**THE PROBLEM:**
Filter the data for lines with the word "network", then copy every line so identified.

(Pictures paired with source code)
————————
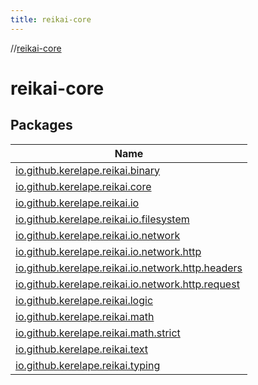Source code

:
 ```yaml
---
title: reikai-core
---
```

//[reikai-core](index.html)



# reikai-core



## Packages


| Name |
|---|
| [io.github.kerelape.reikai.binary](reikai-core/io.github.kerelape.reikai.binary/index.html) |
| [io.github.kerelape.reikai.core](reikai-core/io.github.kerelape.reikai.core/index.html) |
| [io.github.kerelape.reikai.io](reikai-core/io.github.kerelape.reikai.io/index.html) |
| [io.github.kerelape.reikai.io.filesystem](reikai-core/io.github.kerelape.reikai.io.filesystem/index.html) |
| [io.github.kerelape.reikai.io.network](reikai-core/io.github.kerelape.reikai.io.network/index.html) |
| [io.github.kerelape.reikai.io.network.http](reikai-core/io.github.kerelape.reikai.io.network.http/index.html) |
| [io.github.kerelape.reikai.io.network.http.headers](reikai-core/io.github.kerelape.reikai.io.network.http.headers/index.html) |
| [io.github.kerelape.reikai.io.network.http.request](reikai-core/io.github.kerelape.reikai.io.network.http.request/index.html) |
| [io.github.kerelape.reikai.logic](reikai-core/io.github.kerelape.reikai.logic/index.html) |
| [io.github.kerelape.reikai.math](reikai-core/io.github.kerelape.reikai.math/index.html) |
| [io.github.kerelape.reikai.math.strict](reikai-core/io.github.kerelape.reikai.math.strict/index.html) |
| [io.github.kerelape.reikai.text](reikai-core/io.github.kerelape.reikai.text/index.html) |
| [io.github.kerelape.reikai.typing](reikai-core/io.github.kerelape.reikai.typing/index.html) |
————————
**TASK OUTPUT:**
| [io.github.kerelape.reikai.io.network](reikai-core/io.github.kerelape.reikai.io.network/index.html) |
| [io.github.kerelape.reikai.io.network.http](reikai-core/io.github.kerelape.reikai.io.network.http/index.html) |
| [io.github.kerelape.reikai.io.network.http.headers](reikai-core/io.github.kerelape.reikai.io.network.http.headers/index.html) |
| [io.github.kerelape.reikai.io.network.http.request](reikai-core/io.github.kerelape.reikai.io.network.http.request/index.html) |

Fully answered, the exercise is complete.